With tons of studio equipment sitting at the studio, I find myself gravitating towards using it less and less. Why? Because the current state of imaging technology completely changed the perspective on usability of available light. While lens design is constrained by the laws of physics that makes high-speed optics rather inconvenient to use and expensive to acquire, the digital capture keeps improving amazingly fast. Today, consumer cameras deliver acceptable image quality at ISO3200, and professional gear produces commercial-grade quality at ISO6400. Complemented by image stabilization, even relatively slow f/2.8 lenses can be successfully used handheld at shutter speeds that a few years ago only rangefinder cameras used to allow.
So, why the available light? First, when it is there, it allows the most natural working environment. This is especially helpful for portrait photography, or anything that involves people as subjects, really. When you have just a window for a light source, as opposed to a humongous softbox, or a cumbersome umbrella, a shoot turns into a relaxed conversation, and the subject does not feel a pressure to “successfully participate in a photo shoot for the best outcome”. When there is more than one person, and you have some sort of candid scene in mind, even the mere presence of a lighting fixture can ruin the shot.
“Available”, however, does not always mean “natural”. “Available light” is any kind of light that is there for you, but not the one that you brought and therefore have the limited control over it. Quite often, studying the light sources, and figuring out how the light is distributed in the room with respect to what is going on there, will give you an excellent insight on what and how can be photographed there. Doing this homework beforehand results in professional quality images with the minimal interference to the action.

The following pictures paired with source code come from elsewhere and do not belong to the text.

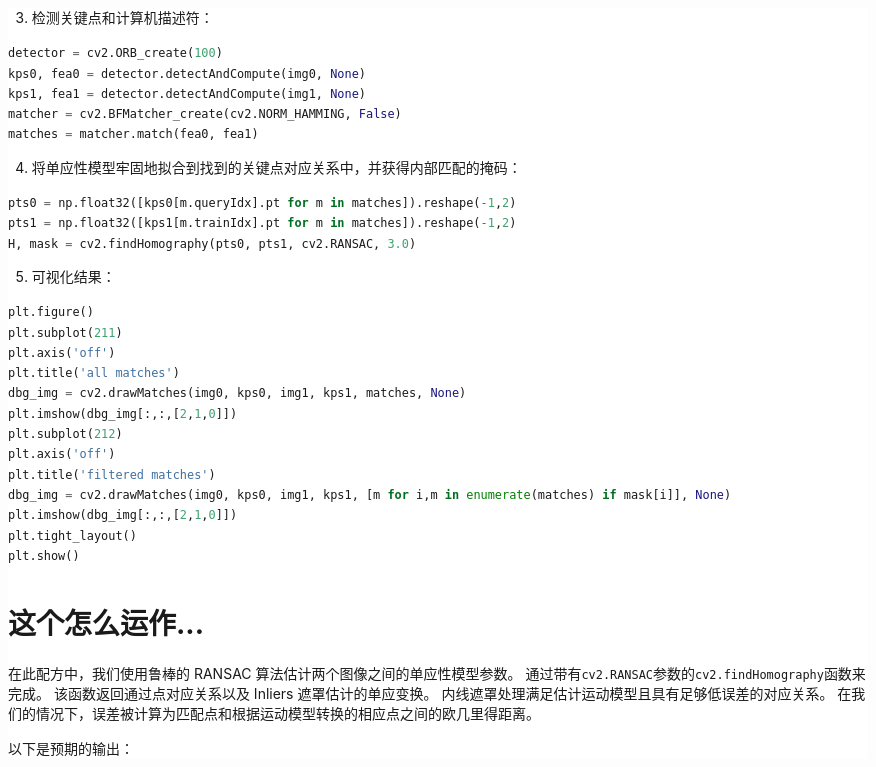 3.  检测关键点和计算机描述符：

```py
detector = cv2.ORB_create(100)
kps0, fea0 = detector.detectAndCompute(img0, None)
kps1, fea1 = detector.detectAndCompute(img1, None)
matcher = cv2.BFMatcher_create(cv2.NORM_HAMMING, False)
matches = matcher.match(fea0, fea1)
```

4.  将单应性模型牢固地拟合到找到的关键点对应关系中，并获得内部匹配的掩码：

```py
pts0 = np.float32([kps0[m.queryIdx].pt for m in matches]).reshape(-1,2)
pts1 = np.float32([kps1[m.trainIdx].pt for m in matches]).reshape(-1,2)
H, mask = cv2.findHomography(pts0, pts1, cv2.RANSAC, 3.0)
```

5.  可视化结果：

```py
plt.figure()
plt.subplot(211)
plt.axis('off')
plt.title('all matches')
dbg_img = cv2.drawMatches(img0, kps0, img1, kps1, matches, None)
plt.imshow(dbg_img[:,:,[2,1,0]])
plt.subplot(212)
plt.axis('off')
plt.title('filtered matches')
dbg_img = cv2.drawMatches(img0, kps0, img1, kps1, [m for i,m in enumerate(matches) if mask[i]], None)
plt.imshow(dbg_img[:,:,[2,1,0]])
plt.tight_layout()
plt.show()
```

# 这个怎么运作...

在此配方中，我们使用鲁棒的 RANSAC 算法估计两个图像之间的单应性模型参数。 通过带有`cv2.RANSAC`参数的`cv2.findHomography`函数来完成。 该函数返回通过点对应关系以及 Inliers 遮罩估计的单应变换。 内线遮罩处理满足估计运动模型且具有足够低误差的对应关系。 在我们的情况下，误差被计算为匹配点和根据运动模型转换的相应点之间的欧几里得距离。

以下是预期的输出：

Available light can be absolutely a life saver when shooting in adverse conditions, where the amount of time spent on a set is critical. For instance, when you are shooting a car in 12℉ and 20 knots of wind. I a situation like that, setting up lights is not really an option. Instead, finding a spot that is already lit and positioning the car to have the lights illuminate it correctly is a much more feasible idea.
Suitability for available light photography is probably the most valuable feature of modern cameras. All that photographers need to do is to embrace it, which requires a special set of skills described below.
- ability to see the light
- understanding how the environment can be used to modify the light, if necessary
- knowledge of color theory and what needs to be done to minimize effects of mixing several light sources with different color temperatures, or even use them to your advantage
We will discuss these skills in detail, and how the available light can be used in different types of photography, in our subsequent blog posts.
You might ask, why not to use artificial lighting? Shooting with studio lights is a luxury. By that I not only mean that they are expensive (at least the ones that are worth buying are), but also the logistics of it. If the shoot is planned on location, there is a lot of equipment to bring and to set up. Sometimes so much of it that a mid-sized sedan is too small for all those trunks, cases, boxes and metal tubes. Of course, there are situations when studio lighting is unavoidable, and that’s the time to hire an assistant, or prepare yourself for some serious heavy lifting.
You will be surprised, however, in how many cases studio lighting can be avoided. However, it may be rather tempting not to, like when you want to impress the client with the bells and whistles of technology. To resist the temptation, just ask yourself one more time, what is it that the client really needs.